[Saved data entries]
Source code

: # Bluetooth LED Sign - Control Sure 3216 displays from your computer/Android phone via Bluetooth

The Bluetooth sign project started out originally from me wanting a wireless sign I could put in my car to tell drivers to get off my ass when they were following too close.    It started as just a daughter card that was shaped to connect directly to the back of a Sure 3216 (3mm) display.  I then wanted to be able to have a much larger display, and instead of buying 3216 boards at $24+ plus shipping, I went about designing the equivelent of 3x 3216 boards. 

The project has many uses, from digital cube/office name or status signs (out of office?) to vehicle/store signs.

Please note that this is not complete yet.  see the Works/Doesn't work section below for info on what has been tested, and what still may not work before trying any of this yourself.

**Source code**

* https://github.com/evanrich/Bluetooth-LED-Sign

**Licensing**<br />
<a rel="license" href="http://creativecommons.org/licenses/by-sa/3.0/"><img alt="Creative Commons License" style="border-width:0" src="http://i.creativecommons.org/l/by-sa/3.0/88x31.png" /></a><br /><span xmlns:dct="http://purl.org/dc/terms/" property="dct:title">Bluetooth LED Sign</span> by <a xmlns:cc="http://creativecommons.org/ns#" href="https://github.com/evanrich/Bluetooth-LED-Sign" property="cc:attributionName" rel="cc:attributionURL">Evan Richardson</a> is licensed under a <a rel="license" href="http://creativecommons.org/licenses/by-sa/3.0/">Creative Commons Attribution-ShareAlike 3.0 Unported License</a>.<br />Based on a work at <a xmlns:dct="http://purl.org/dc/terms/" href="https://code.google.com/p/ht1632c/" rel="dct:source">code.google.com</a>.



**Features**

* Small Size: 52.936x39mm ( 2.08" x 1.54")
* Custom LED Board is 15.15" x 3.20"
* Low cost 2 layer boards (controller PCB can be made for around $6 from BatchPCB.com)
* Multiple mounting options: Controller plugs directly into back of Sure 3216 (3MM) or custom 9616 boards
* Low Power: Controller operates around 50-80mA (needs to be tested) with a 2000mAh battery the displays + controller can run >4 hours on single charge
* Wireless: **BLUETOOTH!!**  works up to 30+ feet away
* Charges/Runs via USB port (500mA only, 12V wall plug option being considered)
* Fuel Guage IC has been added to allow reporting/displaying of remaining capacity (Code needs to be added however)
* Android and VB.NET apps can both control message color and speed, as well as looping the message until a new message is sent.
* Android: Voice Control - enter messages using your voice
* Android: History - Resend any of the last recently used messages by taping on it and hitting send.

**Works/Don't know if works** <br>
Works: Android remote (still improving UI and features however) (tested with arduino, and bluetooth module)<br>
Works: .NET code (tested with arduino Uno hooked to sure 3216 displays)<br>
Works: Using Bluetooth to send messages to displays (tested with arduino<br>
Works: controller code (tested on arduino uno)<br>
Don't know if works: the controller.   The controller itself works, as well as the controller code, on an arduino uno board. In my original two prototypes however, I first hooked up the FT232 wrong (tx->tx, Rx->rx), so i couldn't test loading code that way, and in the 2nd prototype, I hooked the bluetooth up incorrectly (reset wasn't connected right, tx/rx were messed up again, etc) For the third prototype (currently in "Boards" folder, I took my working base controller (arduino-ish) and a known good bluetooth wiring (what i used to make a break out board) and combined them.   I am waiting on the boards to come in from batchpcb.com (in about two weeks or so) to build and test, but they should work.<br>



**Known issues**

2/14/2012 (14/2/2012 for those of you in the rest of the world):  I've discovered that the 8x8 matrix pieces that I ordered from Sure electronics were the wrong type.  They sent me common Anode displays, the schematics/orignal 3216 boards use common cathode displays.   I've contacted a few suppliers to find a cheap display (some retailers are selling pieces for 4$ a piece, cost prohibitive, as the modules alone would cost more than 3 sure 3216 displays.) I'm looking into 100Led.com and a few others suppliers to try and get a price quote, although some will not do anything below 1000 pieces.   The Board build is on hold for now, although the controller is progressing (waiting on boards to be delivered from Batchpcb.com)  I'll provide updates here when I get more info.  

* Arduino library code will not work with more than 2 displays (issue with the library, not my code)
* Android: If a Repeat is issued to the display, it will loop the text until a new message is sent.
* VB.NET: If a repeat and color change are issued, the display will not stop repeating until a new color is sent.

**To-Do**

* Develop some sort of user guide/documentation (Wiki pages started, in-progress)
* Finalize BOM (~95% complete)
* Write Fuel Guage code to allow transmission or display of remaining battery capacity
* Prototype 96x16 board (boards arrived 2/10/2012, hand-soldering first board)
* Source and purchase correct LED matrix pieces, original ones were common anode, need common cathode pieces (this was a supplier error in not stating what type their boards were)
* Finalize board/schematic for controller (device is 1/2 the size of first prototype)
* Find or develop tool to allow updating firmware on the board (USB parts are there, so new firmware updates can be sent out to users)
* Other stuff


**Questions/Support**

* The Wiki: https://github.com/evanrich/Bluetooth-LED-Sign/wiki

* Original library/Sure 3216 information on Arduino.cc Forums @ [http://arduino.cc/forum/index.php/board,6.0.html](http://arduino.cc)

Exercise description ->
Check each line of the data above for the word "updates" and copy the ones where it is found.

Written reply ->
2/14/2012 (14/2/2012 for those of you in the rest of the world):  I've discovered that the 8x8 matrix pieces that I ordered from Sure electronics were the wrong type.  They sent me common Anode displays, the schematics/orignal 3216 boards use common cathode displays.   I've contacted a few suppliers to find a cheap display (some retailers are selling pieces for 4$ a piece, cost prohibitive, as the modules alone would cost more than 3 sure 3216 displays.) I'm looking into 100Led.com and a few others suppliers to try and get a price quote, although some will not do anything below 1000 pieces.   The Board build is on hold for now, although the controller is progressing (waiting on boards to be delivered from Batchpcb.com)  I'll provide updates here when I get more info.  
* Find or develop tool to allow updating firmware on the board (USB parts are there, so new firmware updates can be sent out to users)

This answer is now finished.